You know yourself but I think it's extremely unhealthy advice to give to people and usually hides a lot of inefficiency and misused hours.
Constraints breed creativity and efficiency. Do more with less and all that.
Have you done the exercise of "how can I produce the same value output in 80% of the time". The exact percentage doesn't matter, just doing the exercise to improve efficiency and have a more balanced approach. That also gives you space for actual crunch time whereas you seem to work in a perpetual state of crunch.
Is it real or is it performative? Are you taking care of health? Do you realize work is not everything to life and that you CAN have your cake and eat it too if you slightly balance it out.
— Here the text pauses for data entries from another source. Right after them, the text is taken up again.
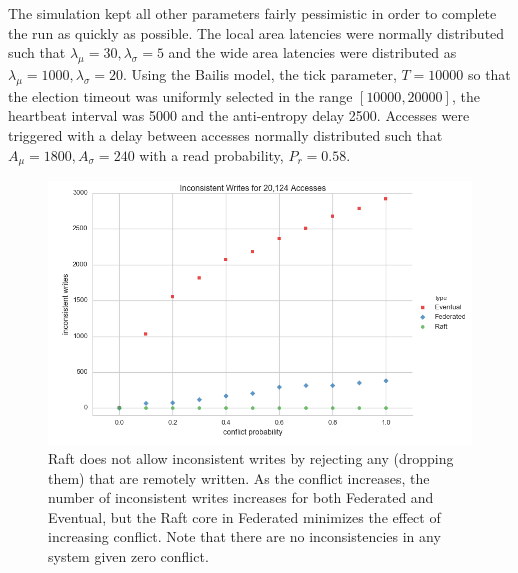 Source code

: \documentclass[11pt,letterpaper]{article}
\begin{document}
The simulation kept all other parameters fairly pessimistic in order to complete the run as quickly as possible. The local area latencies were normally distributed such that $\lambda_{\mu}=30, \lambda_{\sigma}=5$ and the wide area latencies were distributed as $\lambda_{\mu}=1000, \lambda_{\sigma}=20$. Using the Bailis model, the tick parameter, $T = 10000$ so that the election timeout was uniformly selected in the range $[10000, 20000]$, the heartbeat interval was 5000 and the anti-entropy delay 2500. Accesses were triggered with a delay between accesses normally distributed such that $A_{\mu}=1800, A_{\sigma}=240$ with a read probability, $P_r=0.58$.

\begin{figure}[!h]
    \centering
        \includegraphics[width=\textwidth]{figures/inconsistent_writes.png}
        \caption{\textsf{Raft does not allow inconsistent writes by rejecting any (dropping them) that are remotely written. As the conflict increases, the number of inconsistent writes increases for both Federated and Eventual, but the Raft core in Federated minimizes the effect of increasing conflict. Note that there are no inconsistencies in any system given zero conflict.}}
        \label{fig:inconsistent_writes}
\end{figure}
\end{document}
Again, what you're doing might work for you but I'm trying to offer a slightly more nuanced take than what I consider it to be the "constant crunch" mode.
Busy doesn't mean value.
> Have you done the exercise of "how can I produce the same value output in 80% of the time". The exact percentage doesn't matter, just doing the exercise to improve efficiency and have a more balanced approach. That also gives you space for actual crunch time whereas you seem to work in a perpetual state of crunch.
My cofounder and I do this usually about twice a month where we sit down and purposefully think about this at a macro and micro level.
> Is it real or is it performative? Are you taking care of health? Do you realize work is not everything to life and that you CAN have your cake and eat it too if you slightly balance it out.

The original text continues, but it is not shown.